Wednesday, December 12, 2001
  I've been catching up on some online reading today; I subscribe to a few list-servs and reading groups, and the recent demise of iPublish has created a huge uproar. The President of SFWA seems to think they destroyed the company, several pro authors have been left stranded sans copies of their books and contract disputes, and a number of titles that were earmarked to make it on the Nebula ballot now may not. I feel bad for everyone hurt by the closing of this offshoot of Time Warner -- it's never good to see a publisher go out of business -- but it's an excellent example of what happens when you hand your work over to other than a major print publisher. And before people start shooting off hate e-mails to me about that comment, it doesn't matter if Time Warner was backing it. iPublish was basically a POD/vanity publisher for pro writers who for various reasons (mostly literati) could not get a major publisher to buy their stuff. Bottom line: If you go with a rinky-dink outfit, you'd better expect to get rinky-dink treatment.
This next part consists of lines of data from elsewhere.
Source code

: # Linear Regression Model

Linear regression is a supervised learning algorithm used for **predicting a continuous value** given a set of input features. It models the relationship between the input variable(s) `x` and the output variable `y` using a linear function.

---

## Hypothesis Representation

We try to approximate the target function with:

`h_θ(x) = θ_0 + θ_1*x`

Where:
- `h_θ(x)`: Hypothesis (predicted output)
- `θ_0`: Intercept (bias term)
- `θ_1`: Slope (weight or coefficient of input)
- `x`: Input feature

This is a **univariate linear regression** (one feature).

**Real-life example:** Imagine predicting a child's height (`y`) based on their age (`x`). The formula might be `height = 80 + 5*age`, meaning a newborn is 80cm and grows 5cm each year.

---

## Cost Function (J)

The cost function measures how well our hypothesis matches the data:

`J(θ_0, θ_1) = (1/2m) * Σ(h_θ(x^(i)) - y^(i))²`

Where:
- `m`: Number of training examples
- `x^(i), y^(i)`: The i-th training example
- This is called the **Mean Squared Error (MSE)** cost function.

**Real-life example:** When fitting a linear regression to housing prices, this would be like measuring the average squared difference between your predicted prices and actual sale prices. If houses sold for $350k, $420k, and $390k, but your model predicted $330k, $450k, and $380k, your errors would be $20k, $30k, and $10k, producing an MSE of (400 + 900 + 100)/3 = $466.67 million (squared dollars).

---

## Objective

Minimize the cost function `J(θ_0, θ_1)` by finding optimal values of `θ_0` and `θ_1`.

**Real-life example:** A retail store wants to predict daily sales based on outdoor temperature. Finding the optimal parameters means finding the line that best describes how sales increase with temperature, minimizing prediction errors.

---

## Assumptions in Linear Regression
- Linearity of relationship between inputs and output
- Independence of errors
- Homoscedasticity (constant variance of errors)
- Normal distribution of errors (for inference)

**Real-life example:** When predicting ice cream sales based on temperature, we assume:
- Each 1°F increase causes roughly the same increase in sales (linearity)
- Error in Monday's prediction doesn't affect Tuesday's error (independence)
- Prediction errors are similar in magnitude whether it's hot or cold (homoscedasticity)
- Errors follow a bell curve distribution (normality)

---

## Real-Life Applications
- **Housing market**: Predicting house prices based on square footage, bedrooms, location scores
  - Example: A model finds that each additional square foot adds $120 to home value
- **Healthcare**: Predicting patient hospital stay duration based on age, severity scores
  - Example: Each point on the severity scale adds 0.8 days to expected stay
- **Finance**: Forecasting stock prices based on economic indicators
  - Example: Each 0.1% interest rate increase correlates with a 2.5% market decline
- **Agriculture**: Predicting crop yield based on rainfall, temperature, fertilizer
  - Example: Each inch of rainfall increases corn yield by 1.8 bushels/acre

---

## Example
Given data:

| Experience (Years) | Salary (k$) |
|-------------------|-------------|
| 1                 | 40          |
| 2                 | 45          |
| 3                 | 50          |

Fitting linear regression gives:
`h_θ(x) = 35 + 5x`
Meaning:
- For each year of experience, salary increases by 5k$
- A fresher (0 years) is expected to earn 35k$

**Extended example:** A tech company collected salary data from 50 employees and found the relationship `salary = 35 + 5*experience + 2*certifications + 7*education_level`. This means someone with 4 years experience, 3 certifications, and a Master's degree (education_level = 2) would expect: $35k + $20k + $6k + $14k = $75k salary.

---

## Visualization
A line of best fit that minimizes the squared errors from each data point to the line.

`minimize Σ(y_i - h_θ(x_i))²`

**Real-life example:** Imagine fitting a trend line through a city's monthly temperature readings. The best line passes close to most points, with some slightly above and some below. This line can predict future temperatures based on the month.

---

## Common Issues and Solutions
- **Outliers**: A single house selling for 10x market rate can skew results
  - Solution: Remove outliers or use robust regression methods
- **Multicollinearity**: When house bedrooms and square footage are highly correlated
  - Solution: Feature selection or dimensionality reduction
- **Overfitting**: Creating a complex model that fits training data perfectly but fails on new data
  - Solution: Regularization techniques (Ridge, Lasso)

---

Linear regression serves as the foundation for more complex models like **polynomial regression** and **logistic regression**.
What seems to be outraging the pros most is the harm it's done to their Neb chances, which just goes to show you how screwed up their priorities are. Me, I'd worry about paying the bills, not losing a shot at WorldCon speech-making.













 
  Hawk is going to be on the cover of Eternity Row (StarDoc book five.) I don't know who the artist is yet, but I was asked to provide a more detailed physical description for the production and now I'm really interested to see what it looks like. I'm thinking it has to be a planet scene with Cherijo and maybe Reever and Alunthri from the book.
 
  Famous Quote for the Day: "One does not love a place the less for having suffered in it." Jane Austen, 1775-1817.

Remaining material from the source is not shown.